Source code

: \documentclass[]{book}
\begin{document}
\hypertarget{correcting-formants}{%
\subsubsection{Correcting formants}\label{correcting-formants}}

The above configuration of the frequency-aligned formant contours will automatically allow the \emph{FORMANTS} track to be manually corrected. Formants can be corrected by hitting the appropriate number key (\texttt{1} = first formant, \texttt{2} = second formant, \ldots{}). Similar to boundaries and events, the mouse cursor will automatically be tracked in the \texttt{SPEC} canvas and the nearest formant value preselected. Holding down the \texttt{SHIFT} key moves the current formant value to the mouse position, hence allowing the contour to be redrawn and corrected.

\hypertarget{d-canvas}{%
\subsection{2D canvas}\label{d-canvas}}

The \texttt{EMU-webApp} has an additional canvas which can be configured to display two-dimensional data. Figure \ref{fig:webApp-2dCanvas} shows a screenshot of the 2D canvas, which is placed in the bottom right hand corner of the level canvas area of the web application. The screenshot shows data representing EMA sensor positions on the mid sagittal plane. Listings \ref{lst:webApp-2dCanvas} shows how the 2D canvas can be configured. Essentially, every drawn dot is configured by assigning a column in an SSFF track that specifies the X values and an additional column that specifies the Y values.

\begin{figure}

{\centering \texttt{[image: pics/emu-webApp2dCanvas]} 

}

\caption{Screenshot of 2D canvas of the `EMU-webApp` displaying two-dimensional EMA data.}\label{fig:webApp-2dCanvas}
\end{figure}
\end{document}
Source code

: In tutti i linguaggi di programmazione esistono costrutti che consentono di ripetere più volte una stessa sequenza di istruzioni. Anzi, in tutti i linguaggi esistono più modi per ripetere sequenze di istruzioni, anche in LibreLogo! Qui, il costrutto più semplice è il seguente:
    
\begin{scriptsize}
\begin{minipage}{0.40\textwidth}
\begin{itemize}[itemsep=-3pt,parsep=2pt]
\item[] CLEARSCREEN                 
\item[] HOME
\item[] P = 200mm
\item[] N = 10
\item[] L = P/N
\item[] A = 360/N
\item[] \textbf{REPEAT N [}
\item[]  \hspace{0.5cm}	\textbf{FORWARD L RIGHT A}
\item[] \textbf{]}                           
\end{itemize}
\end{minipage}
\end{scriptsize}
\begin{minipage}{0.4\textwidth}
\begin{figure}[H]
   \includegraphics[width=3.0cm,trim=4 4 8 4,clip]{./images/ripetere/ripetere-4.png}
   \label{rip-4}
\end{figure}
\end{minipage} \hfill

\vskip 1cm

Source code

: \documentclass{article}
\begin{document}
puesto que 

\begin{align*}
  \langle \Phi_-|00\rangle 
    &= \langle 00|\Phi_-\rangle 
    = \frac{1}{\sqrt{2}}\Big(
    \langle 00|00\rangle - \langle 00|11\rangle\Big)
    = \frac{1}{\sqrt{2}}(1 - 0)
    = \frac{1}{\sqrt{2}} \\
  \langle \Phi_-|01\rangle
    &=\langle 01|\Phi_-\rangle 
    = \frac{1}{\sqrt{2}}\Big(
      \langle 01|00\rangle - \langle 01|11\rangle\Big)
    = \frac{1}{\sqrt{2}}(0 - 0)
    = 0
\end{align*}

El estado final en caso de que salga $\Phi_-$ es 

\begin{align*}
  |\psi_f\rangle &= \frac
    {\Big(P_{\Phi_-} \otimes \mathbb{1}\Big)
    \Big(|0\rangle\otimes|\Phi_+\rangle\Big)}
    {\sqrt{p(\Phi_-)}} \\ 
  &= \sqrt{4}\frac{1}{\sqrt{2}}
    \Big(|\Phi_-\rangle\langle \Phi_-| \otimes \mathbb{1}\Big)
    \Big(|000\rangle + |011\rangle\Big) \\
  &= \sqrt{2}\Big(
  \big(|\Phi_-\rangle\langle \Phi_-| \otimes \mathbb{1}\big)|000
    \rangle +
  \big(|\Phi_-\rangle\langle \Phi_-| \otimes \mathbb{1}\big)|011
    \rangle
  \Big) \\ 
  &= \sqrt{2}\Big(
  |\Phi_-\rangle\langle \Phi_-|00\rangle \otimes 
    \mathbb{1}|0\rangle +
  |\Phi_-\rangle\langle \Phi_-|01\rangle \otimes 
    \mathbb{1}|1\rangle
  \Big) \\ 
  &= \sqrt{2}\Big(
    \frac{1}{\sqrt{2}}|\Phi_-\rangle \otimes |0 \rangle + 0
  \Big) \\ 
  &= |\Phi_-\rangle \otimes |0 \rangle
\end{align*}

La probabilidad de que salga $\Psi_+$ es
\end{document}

══════

Activity = Scan the lines above for the word "data", then copy each line that has it.

Response to this task =
The \texttt{EMU-webApp} has an additional canvas which can be configured to display two-dimensional data. Figure \ref{fig:webApp-2dCanvas} shows a screenshot of the 2D canvas, which is placed in the bottom right hand corner of the level canvas area of the web application. The screenshot shows data representing EMA sensor positions on the mid sagittal plane. Listings \ref{lst:webApp-2dCanvas} shows how the 2D canvas can be configured. Essentially, every drawn dot is configured by assigning a column in an SSFF track that specifies the X values and an additional column that specifies the Y values.
\caption{Screenshot of 2D canvas of the `EMU-webApp` displaying two-dimensional EMA data.}\label{fig:webApp-2dCanvas}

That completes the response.